Il 14 dicembre entrerà in vigore il nuovo codice della strada voluto dal ministro dei Trasporti Matteo Salvini e una delle novità che più fanno discutere è quella che riguarda il ritiro della patente a chi risulti positivo a una qualche sostanza stupefacente, con l’eccezione dell’alcool.

Le modifiche introdotte all’articolo 187 del codice della strada, infatti, prevedono che sia punibile con ritiro immediato della patente per tre anni (oltre che con l’arresto fino a un anno e la multa fino a 6mila euro) il conducente che risulti positivo a un test antidroga.
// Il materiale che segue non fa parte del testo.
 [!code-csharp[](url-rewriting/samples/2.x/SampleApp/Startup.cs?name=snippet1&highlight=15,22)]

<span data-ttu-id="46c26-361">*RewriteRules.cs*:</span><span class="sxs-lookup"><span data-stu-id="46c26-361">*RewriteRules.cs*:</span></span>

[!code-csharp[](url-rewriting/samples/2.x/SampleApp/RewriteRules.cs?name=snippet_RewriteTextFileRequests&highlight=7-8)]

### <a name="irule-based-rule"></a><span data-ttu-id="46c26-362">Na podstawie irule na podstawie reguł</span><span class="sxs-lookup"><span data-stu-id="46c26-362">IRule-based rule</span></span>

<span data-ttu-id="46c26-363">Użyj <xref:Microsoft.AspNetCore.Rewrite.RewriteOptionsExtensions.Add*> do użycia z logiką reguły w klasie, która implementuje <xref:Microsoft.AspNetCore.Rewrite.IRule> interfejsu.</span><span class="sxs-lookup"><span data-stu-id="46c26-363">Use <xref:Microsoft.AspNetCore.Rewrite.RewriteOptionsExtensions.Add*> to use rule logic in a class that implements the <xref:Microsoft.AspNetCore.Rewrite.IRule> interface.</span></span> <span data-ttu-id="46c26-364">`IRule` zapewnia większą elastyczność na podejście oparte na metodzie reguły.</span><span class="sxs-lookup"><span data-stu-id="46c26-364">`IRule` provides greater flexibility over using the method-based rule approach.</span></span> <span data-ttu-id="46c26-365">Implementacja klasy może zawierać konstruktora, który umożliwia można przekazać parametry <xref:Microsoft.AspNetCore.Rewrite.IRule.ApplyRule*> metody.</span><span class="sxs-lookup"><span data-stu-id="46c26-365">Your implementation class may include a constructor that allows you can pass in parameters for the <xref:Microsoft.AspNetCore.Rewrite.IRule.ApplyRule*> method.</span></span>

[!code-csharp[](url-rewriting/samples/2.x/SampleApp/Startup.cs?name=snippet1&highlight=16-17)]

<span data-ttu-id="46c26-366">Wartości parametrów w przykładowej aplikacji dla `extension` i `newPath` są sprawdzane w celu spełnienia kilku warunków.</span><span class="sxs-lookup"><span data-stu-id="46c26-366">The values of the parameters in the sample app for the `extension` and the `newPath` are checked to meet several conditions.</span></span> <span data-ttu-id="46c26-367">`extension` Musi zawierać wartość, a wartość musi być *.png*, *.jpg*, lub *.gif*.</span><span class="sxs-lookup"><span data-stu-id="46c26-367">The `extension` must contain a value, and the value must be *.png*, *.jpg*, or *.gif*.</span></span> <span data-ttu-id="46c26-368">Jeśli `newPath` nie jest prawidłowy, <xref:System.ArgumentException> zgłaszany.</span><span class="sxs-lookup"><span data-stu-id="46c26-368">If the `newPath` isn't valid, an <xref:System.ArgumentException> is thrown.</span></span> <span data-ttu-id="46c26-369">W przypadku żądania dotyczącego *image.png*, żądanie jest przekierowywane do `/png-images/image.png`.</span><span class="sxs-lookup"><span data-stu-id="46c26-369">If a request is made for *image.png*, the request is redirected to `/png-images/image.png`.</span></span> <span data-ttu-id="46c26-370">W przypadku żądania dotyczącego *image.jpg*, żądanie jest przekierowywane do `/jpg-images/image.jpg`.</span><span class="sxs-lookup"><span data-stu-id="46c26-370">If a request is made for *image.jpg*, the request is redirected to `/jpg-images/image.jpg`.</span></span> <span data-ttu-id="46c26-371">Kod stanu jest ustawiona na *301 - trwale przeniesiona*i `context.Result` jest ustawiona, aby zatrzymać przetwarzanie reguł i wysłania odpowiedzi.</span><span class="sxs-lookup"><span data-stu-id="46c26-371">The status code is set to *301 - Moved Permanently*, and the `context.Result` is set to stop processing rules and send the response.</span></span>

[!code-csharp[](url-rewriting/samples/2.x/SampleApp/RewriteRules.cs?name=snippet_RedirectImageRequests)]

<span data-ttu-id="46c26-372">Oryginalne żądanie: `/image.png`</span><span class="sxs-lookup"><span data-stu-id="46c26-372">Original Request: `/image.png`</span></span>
Mentre per l’alcool bisognerà continuare a dimostrare lo stato di ebbrezza (ovvero di avere un tasso di alcolemia oltre lo 0,5 g/l), per le altre sostanze bisognerà dimostrare la mera positività.

Cosa cambia

Qual è la differenza con quanto accadeva prima? Che la norma in precedenza stabiliva che bisognasse dimostrare lo stato di alterazione. La mera positività, infatti, non dimostra da sé l’incapacità di mettersi alla guida in sicurezza e ciò vale in particolare per i cannabinoidi. La cannabis, infatti, in consumatori abituali è rilevabile nella saliva anche 80 ore dopo l’ultima assunzione, e dopo 13 ore per i consumatori occasionali. E addirittura la cannabis light (quella con THC, la molecola psicotropa, sotto lo 0,3 per cento) resta nella saliva anche 5-6 ore.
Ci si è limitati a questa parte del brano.